The embeddings vectors generated by the transform are useful for tasks like sentence similarity, features extraction, etc which are also at the core of retrieval-augmented generation (RAG) applications.

Running

Parameters

The transform can be tuned with the following parameters.

Parameter Default Description
model_name BAAI/bge-small-en-v1.5 The HF model to use for encoding the text.
content_column_name contents Name of the column containing the text to be encoded.
output_embeddings_column_name embeddings Column name to store the embeddings in the output table.
output_path_column_name doc_path Column name to store the document path of the chunk in the output table.

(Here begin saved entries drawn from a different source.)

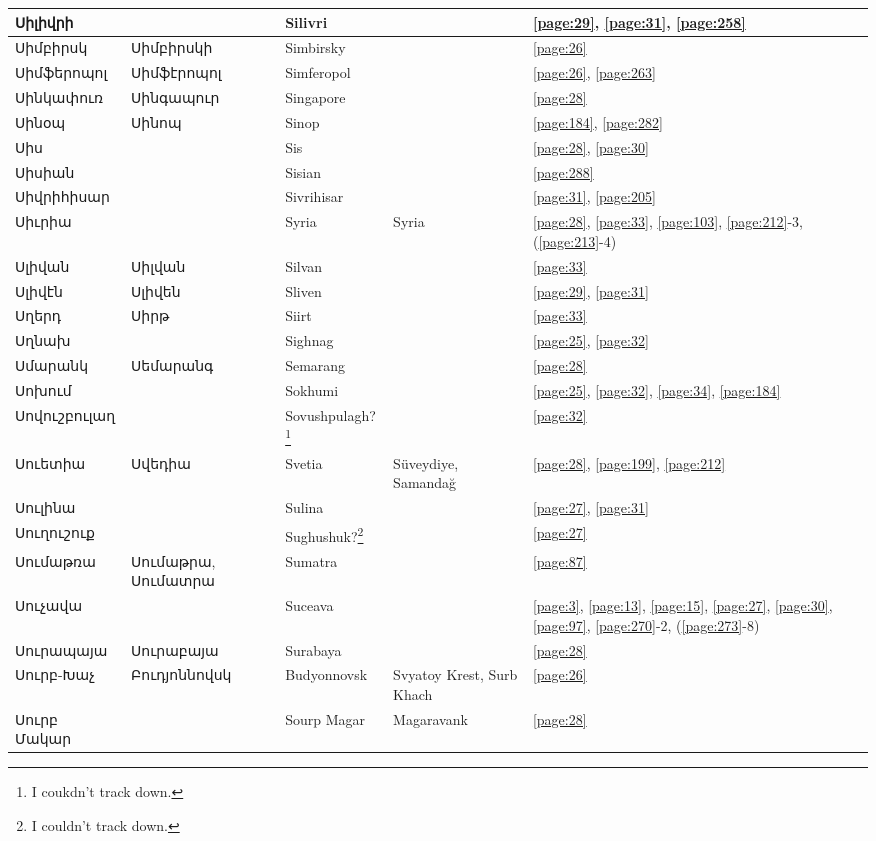 \begin{center}
\begin{longtable}{|p{}|p{3cm}|p{3cm}|p{2cm}|p{3cm}|}
Սիլիվրի& & Silivri& &\ref{page:29}, \ref{page:31}, \ref{page:258}\\ \hline
Սիմբիրսկ&Սիմբիրսկի &Simbirsky & &\ref{page:26}\\ \hline
Սիմֆերոպոլ& Սիմֆէրոպոլ&Simferopol & &\ref{page:26}, \ref{page:263}\\ \hline
Սինկափուռ&Սինգապուր & Singapore& &\ref{page:28}\\ \hline
Սինօպ& Սինոպ&Sinop & &\ref{page:184}, \ref{page:282}\\ \hline
Սիս& &Sis & &\ref{page:28}, \ref{page:30}\\ \hline
Սիսիան& &Sisian & &\ref{page:288}\\ \hline
Սիվրիհիսար& & Sivrihisar& &\ref{page:31}, \ref{page:205}\\ \hline
Սիւրիա& &Syria &Syria &\ref{page:28}, \ref{page:33}, \ref{page:103}, \ref{page:212}-3, (\ref{page:213}-4)\\ \hline
Սլիվան& Սիլվան&Silvan & &\ref{page:33}\\ \hline
Սլիվէն&   Սլիվեն &Sliven & &\ref{page:29}, \ref{page:31}\\ \hline
Սղերդ& Սիրթ& Siirt& &\ref{page:33}\\ \hline
Սղնախ& & Sighnag& &\ref{page:25}, \ref{page:32}\\ \hline
Սմարանկ& Սեմարանգ& Semarang& &\ref{page:28}\\ \hline
Սոխում& & Sokhumi& &\ref{page:25}, \ref{page:32}, \ref{page:34}, \ref{page:184}\\ \hline
Սովուշբուլաղ& &Sovushpulagh?\footnote{I coukdn't track down.} & &\ref{page:32}\\ \hline
Սուետիա& Սվեդիա& Svetia  &Süveydiye, Samandağ&\ref{page:28}, \ref{page:199}, \ref{page:212}\\ \hline
Սուլինա& & Sulina& &\ref{page:27}, \ref{page:31}\\ \hline
Սուղուշուք& &Sughushuk?\footnote{I couldn't track down.} & &\ref{page:27}\\ \hline
Սումաթռա& Սումաթրա, Սումատրա & Sumatra   & &\ref{page:87}\\ \hline
Սուչավա& &
Suceava& &\ref{page:3}, \ref{page:13}, \ref{page:15}, \ref{page:27}, \ref{page:30}, \ref{page:97}, \ref{page:270}-2, (\ref{page:273}-8)\\ \hline
Սուրապայա&Սուրաբայա &Surabaya & &\ref{page:28}\\ \hline
Սուրբ-Խաչ& Բուդյոննովսկ& Budyonnovsk&Svyatoy Krest, Surb Khach &\ref{page:26}\\ \hline
Սուրբ Մակար& & Sourp Magar&Magaravank &\ref{page:28}\\ \hline

\end{longtable}
\end{center}
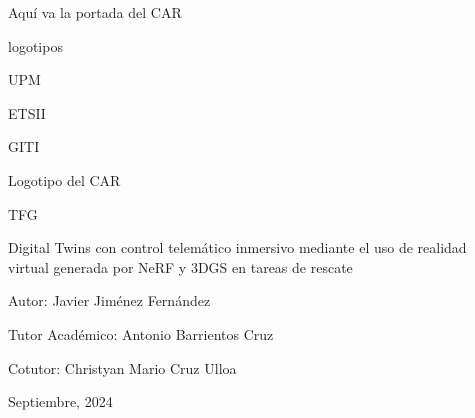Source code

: \documentclass[a4paper, 12pt, spanish, twoside]{article}
\newcommand\blankpage{%
    \null
    \thispagestyle{empty}%
    \newpage}
\begin{document}




\newpage
\thispagestyle{empty}



\clearpage
\blankpage








\newpage
\thispagestyle{empty}

%
Aquí va la portada del CAR 

logotipos 

UPM

ETSII

GITI 

Logotipo del CAR 

TFG

Digital Twins con control telemático inmersivo mediante el uso de realidad virtual generada por NeRF y 3DGS en tareas de rescate

Autor: Javier Jiménez Fernández

Tutor Académico: Antonio Barrientos Cruz

Cotutor:  Christyan Mario Cruz Ulloa

Septiembre, 2024

\clearpage
\afterpage{\blankpage}
\end{document}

When invoking the CLI, the parameters must be set as --text_encoder_<name>, e.g. --text_encoder_column_name_key=myoutput.

Running the samples

To run the samples, use the following make targets

  • run-cli-sample - runs src/text_encoder_transform.py using command line args
  • run-local-sample - runs src/text_encoder_local.py

These targets will activate the virtual environment and set up any configuration needed. Use the -n option of make to see the detail of what is done to run the sample.

For example,

make run-cli-sample
...
Then
ls output
To see results of the transform.

Transforming data using the transform image

To use the transform image to transform your data, please refer to the running images quickstart, substituting the name of this transform image and runtime as appropriate.